For some time I have been convinced that Herod Antipas in Mark 6 is intended to stand as a sort of anti-king of a worldly kingdom in contrast to Jesus as king of the Kingdom of God.
There are a few ways that Mark signals this.
First, Mark juxtaposes Herod’s birthday feast with Jesus’s setting a feast for the people in the wilderness.
Second, both stories are replete with royal imagery.
Herod (who was not, in fact, a king) is called “king” several times in the story. And the story takes its dire turn when he promises to give his step-daughter up to half his kingdom.
When Jesus, in turn, confronts the crowd in the wilderness, he has compassion on them because they are like sheep without a shepherd. This means (a) they don’t have the shepherd-king they should, and (b) Jesus steps in to fill this role.
Third, the stories both tell of banquets. Herod’s is a birthday feast with all of the important people. Jesus is with hoi polloi. But when Jesus has the people sit for their meal, we are told that they sit in banqueting parties (symposiai).
One key component to Jesus’s feast is that the disciples are involved in the distribution of food. The disciples, in fact, directly feed the people: Jesus took the bread and gave it to his disciples, and they gave it to the people.
The final “course” of the meal is not a final course at all–it is abundant leftovers. The kingdom of God overflows with life-giving goodness.
Recently I noticed that this pattern of giving and giving again is repeated in the Herod story.

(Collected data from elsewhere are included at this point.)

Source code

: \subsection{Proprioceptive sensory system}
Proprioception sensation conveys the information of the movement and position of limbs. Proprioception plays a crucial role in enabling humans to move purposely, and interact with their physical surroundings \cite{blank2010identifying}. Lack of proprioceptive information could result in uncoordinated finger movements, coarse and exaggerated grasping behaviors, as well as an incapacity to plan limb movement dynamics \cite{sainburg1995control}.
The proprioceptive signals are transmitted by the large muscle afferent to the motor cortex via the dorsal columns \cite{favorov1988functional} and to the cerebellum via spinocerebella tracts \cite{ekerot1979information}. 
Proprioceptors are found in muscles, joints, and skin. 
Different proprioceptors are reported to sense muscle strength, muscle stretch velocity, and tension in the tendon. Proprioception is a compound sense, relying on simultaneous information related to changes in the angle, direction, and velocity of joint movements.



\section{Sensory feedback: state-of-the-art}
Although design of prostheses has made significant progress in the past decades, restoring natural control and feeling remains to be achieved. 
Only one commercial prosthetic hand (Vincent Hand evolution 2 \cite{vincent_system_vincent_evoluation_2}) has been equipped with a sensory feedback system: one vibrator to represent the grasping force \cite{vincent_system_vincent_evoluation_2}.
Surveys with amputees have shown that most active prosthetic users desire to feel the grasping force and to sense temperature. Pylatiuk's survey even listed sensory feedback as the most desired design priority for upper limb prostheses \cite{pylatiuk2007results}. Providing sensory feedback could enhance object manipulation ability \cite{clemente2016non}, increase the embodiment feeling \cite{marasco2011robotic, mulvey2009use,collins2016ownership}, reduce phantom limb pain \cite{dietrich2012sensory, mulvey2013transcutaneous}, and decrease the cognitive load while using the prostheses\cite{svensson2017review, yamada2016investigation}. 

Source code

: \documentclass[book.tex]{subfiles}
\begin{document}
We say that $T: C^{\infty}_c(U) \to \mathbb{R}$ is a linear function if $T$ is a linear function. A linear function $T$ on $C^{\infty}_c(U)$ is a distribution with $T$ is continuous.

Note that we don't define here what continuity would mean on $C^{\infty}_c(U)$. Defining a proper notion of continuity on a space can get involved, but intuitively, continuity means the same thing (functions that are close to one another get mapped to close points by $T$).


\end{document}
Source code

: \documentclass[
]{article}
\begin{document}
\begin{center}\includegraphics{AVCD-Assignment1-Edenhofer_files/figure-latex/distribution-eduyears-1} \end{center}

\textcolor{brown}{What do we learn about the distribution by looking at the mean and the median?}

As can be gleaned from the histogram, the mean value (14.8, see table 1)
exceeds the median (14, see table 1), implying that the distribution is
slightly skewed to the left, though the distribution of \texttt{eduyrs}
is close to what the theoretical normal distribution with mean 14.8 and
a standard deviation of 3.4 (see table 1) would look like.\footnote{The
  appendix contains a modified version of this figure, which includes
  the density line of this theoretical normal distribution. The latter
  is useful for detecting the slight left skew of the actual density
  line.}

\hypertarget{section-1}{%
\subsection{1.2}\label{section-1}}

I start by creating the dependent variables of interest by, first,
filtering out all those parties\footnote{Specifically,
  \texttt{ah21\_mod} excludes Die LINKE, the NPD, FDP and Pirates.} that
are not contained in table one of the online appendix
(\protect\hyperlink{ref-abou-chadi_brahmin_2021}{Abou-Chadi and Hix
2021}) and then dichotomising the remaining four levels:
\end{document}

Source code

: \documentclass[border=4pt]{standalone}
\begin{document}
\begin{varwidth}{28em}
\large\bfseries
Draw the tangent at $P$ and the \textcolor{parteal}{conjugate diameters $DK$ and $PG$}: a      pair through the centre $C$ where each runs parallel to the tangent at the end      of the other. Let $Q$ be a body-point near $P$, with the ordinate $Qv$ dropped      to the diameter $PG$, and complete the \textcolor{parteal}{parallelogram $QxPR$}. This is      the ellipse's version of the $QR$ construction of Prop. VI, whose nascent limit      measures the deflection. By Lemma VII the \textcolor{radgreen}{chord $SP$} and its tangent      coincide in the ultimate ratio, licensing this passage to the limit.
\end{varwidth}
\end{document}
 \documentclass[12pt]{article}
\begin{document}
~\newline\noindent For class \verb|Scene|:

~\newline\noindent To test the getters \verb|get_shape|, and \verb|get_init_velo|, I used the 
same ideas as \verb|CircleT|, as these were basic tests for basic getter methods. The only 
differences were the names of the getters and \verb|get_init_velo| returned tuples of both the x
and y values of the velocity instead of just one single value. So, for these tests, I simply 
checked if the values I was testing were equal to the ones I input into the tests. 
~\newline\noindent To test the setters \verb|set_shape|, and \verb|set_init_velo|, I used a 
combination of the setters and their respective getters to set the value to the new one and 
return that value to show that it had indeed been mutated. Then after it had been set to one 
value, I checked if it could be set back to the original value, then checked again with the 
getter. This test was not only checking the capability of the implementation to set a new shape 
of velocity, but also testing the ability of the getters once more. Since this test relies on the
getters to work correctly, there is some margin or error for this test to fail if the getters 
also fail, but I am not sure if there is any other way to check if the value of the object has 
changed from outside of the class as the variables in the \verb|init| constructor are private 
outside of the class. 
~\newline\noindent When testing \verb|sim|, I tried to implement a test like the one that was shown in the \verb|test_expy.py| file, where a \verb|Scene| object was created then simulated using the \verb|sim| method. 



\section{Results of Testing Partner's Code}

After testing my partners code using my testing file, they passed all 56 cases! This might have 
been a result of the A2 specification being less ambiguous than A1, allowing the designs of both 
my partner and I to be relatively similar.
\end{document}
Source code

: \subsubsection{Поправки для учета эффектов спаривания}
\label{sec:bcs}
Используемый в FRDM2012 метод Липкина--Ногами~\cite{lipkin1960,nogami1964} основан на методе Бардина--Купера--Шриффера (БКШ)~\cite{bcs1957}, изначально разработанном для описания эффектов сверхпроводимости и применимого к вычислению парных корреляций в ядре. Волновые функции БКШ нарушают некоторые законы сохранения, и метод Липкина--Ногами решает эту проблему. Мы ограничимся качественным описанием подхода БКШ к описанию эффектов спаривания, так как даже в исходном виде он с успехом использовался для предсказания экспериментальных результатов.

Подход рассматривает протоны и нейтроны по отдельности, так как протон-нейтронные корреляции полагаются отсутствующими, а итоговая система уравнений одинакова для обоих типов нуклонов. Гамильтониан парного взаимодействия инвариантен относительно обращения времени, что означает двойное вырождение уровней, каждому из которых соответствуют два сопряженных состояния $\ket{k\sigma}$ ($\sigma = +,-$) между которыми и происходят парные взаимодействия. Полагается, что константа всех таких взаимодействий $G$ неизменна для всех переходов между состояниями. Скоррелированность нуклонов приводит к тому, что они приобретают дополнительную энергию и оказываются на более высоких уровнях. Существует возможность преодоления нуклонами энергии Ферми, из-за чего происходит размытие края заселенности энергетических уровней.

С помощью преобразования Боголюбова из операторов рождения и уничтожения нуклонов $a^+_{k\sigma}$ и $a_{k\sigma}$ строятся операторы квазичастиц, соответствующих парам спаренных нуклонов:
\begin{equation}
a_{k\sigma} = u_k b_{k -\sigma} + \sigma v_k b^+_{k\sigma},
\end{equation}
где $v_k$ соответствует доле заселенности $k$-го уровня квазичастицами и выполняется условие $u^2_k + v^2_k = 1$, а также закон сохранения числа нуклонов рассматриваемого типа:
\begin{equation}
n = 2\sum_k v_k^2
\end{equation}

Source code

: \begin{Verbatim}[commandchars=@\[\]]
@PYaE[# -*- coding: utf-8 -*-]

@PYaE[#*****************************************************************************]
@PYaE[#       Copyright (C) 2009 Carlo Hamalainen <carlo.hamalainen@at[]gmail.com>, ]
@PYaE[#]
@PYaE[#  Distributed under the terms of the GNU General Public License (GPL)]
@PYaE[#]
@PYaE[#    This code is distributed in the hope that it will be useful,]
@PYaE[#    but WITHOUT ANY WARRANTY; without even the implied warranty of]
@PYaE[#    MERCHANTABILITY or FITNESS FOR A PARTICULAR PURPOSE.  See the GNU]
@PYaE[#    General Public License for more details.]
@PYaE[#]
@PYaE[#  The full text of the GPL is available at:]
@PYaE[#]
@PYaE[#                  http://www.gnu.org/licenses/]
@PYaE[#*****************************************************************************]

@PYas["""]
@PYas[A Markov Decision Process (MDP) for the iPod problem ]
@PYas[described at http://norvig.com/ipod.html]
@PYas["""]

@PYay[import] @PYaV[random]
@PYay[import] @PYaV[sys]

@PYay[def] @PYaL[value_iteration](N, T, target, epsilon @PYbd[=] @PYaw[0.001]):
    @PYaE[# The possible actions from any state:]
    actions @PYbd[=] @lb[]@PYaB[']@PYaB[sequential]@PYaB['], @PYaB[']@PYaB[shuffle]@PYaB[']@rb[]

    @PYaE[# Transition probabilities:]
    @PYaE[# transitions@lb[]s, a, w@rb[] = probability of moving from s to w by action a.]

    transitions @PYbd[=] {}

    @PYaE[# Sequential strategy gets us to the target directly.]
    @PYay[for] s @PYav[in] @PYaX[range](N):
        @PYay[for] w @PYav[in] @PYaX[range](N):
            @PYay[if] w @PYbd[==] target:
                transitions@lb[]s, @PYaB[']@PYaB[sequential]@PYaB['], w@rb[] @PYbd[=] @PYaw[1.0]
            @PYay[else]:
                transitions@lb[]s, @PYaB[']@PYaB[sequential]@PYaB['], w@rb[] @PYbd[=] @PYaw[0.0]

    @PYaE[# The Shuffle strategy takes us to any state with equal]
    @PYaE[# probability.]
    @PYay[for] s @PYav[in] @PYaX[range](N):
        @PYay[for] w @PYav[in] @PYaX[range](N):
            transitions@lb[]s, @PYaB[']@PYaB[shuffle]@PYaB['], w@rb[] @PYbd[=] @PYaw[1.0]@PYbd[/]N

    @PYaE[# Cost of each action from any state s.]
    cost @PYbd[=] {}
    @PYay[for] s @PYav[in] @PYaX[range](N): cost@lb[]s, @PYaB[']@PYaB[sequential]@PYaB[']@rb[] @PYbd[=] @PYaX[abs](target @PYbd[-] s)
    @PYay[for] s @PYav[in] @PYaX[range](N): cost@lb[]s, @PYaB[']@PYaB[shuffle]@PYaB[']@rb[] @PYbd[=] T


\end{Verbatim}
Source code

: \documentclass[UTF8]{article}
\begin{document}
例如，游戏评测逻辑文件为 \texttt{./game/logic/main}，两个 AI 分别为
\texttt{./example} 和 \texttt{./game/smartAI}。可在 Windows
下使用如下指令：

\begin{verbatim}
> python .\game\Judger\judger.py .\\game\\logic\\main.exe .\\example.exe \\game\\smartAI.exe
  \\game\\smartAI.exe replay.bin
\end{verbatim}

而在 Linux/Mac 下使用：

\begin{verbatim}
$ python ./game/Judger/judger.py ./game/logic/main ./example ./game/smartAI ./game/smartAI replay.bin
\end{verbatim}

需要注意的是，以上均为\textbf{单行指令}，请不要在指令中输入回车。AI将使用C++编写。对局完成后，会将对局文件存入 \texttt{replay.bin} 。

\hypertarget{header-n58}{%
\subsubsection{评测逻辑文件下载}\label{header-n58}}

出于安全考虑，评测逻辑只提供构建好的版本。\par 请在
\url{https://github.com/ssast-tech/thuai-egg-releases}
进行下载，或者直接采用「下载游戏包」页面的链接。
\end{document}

Herod takes the head of John the Baptist and he gives it to his step-daughter and she, in turn, gives it to her mother.
The dessert course of Herod’s banquet, the final thing to come out on a serving platter, is John’s head.
And so in a grisly, perfect, antithetical juxtaposition, death is served by the would-be king who has no kingdom while the kingdom-bringing Jesus serves life to the many.